Printed Friday the 15th of June 1900 in the Evening Post out of Charleston, South Carolina
A MODERN WITCH.
Curious Case of Superstition in Mississippi
It is not easy to believe sometimes that “the world does
move.” When one reads of a “witch hunt,” which took place recently in one of
the United States., it seems quite like the story of Salem witchcraft days. The
actors in the medieval drama were white men and women in the State of
Mississippi, and the witch hunt was within thirty miles of a large school for
white people carried out by the Women’s Home Missionary Society.

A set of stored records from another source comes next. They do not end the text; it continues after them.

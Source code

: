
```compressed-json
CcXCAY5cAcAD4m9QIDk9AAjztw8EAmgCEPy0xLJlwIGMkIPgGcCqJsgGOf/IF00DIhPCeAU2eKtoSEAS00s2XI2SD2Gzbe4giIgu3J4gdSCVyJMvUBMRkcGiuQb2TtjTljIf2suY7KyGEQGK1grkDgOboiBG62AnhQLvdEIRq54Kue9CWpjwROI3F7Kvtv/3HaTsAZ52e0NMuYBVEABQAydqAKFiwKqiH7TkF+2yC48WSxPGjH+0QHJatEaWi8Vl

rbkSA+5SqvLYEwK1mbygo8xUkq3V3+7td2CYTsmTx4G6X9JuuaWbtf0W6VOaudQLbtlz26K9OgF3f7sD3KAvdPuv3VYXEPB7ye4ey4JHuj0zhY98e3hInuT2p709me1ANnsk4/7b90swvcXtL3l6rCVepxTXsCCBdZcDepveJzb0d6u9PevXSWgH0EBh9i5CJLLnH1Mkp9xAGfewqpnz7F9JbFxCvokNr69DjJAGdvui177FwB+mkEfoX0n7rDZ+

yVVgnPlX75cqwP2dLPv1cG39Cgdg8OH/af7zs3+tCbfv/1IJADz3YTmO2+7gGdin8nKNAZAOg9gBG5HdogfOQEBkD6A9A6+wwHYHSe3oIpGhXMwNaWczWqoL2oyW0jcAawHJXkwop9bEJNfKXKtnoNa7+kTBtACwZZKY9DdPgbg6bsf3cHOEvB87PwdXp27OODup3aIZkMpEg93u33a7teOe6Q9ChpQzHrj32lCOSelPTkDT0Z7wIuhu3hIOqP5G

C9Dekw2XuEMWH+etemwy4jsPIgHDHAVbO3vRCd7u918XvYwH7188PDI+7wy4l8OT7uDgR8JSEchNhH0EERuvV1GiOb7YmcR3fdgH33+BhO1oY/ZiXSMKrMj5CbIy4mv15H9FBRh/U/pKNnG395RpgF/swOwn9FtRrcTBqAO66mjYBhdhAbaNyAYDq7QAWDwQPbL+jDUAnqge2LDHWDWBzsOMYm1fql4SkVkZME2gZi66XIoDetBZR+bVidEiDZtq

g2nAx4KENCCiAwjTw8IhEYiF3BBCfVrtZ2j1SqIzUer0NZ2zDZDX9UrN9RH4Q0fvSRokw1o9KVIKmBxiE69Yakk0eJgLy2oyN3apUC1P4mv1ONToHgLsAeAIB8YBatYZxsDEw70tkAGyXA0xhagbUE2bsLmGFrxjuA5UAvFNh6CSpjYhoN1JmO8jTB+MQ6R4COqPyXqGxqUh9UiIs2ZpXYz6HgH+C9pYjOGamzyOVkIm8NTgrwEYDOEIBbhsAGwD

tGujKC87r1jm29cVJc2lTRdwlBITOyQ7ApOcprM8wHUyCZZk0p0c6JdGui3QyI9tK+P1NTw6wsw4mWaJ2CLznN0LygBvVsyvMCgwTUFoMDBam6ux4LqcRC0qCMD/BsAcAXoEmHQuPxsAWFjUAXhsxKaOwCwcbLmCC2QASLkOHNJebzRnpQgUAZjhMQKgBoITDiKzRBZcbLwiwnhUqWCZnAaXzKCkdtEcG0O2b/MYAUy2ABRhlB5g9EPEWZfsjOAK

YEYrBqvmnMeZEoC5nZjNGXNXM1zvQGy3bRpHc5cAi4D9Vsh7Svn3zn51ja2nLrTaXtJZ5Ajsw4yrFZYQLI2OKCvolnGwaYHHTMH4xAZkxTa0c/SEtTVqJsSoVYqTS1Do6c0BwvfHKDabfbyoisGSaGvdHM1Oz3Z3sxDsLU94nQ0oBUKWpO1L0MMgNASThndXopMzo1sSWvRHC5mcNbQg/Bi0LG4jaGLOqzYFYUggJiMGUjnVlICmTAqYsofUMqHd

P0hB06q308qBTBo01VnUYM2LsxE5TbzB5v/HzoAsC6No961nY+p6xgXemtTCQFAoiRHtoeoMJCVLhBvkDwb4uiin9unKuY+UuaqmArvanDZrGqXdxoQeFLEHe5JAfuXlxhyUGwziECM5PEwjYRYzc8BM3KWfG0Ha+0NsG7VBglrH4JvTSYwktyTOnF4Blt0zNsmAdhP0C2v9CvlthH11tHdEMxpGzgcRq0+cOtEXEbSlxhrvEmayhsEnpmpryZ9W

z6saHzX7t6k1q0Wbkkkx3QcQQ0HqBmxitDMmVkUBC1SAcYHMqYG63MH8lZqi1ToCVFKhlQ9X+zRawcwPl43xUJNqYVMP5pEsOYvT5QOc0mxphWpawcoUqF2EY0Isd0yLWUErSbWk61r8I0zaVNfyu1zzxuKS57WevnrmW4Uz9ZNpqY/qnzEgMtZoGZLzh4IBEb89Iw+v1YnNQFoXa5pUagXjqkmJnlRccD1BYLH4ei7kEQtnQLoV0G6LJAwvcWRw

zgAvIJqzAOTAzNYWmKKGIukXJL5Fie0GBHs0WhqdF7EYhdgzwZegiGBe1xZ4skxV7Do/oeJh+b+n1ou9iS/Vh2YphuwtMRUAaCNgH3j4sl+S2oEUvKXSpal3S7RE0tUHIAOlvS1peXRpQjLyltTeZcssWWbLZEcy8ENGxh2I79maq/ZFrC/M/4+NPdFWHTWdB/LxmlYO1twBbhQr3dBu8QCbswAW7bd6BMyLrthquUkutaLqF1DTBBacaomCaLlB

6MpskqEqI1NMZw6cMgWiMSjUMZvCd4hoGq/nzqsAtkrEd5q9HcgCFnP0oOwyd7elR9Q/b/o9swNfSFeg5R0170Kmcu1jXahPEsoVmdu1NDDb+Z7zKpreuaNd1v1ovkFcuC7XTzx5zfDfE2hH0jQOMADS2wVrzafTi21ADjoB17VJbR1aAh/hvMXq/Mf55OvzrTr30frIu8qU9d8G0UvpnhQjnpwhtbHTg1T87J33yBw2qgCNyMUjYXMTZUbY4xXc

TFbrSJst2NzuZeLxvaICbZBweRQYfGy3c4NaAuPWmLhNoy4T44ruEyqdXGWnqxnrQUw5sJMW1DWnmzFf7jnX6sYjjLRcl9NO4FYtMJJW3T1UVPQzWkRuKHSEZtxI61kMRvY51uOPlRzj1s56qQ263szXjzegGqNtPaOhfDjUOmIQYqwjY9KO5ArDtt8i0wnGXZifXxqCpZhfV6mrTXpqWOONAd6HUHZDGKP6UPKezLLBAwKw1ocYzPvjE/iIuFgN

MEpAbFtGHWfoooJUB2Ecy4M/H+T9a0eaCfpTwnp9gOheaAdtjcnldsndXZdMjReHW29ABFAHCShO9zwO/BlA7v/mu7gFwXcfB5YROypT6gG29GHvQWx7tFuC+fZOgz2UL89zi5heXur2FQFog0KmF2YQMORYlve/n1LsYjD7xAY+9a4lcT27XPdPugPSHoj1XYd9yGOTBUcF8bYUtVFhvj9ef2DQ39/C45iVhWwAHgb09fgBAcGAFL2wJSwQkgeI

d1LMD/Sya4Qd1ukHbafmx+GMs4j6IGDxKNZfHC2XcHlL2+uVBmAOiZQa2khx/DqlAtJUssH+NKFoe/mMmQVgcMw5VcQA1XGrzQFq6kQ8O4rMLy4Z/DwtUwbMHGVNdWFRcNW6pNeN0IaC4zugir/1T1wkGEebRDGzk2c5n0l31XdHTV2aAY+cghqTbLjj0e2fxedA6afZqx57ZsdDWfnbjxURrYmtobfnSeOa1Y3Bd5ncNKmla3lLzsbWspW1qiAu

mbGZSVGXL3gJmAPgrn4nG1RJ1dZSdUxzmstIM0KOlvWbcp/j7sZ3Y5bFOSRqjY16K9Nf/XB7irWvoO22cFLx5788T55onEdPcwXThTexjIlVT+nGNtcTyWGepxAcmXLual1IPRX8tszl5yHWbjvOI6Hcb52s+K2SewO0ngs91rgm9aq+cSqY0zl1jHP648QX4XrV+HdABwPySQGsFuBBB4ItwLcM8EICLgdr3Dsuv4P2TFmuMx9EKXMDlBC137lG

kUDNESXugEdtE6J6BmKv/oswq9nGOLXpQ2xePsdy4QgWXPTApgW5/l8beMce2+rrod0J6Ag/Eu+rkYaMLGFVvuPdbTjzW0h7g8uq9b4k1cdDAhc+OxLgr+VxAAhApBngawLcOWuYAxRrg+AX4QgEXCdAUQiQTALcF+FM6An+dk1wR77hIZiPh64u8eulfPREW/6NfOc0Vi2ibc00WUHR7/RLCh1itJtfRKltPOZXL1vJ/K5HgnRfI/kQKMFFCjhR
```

A woman who became suddenly ill announced her belief that
she was bewitched, and her friends consulted an old negro “witch doctor” in the
place. He investigated that place with all solemnity, and declared that a dead
tree in the yard was the home of the evil spirit, and that if it were burned the
spirit would be obligated to take refuge in the body of the witch, who then
might be discovered. By an unfortunate chance an old woman in the neighborhood
was found to be ill and it was ascertained that she was the witch. So a party
of men with dogs and guns went to her house and drove her before them to the
home of the woman who was “bewitched.”
They kept the poor old creature there without food or drink
from Monday until Thursday, trying to make her confess. Finally she was taken
to the county poor house, after the question of killing her had been seriously
discussed, as the “witch doctor” decided that the evil spirit would go with her
to the poor house. The one ray of brightness in the story is the fact that the
persons engaged in the affair were indicted by the grand jury and heavily fined
for assault and battery. –New York Tribune.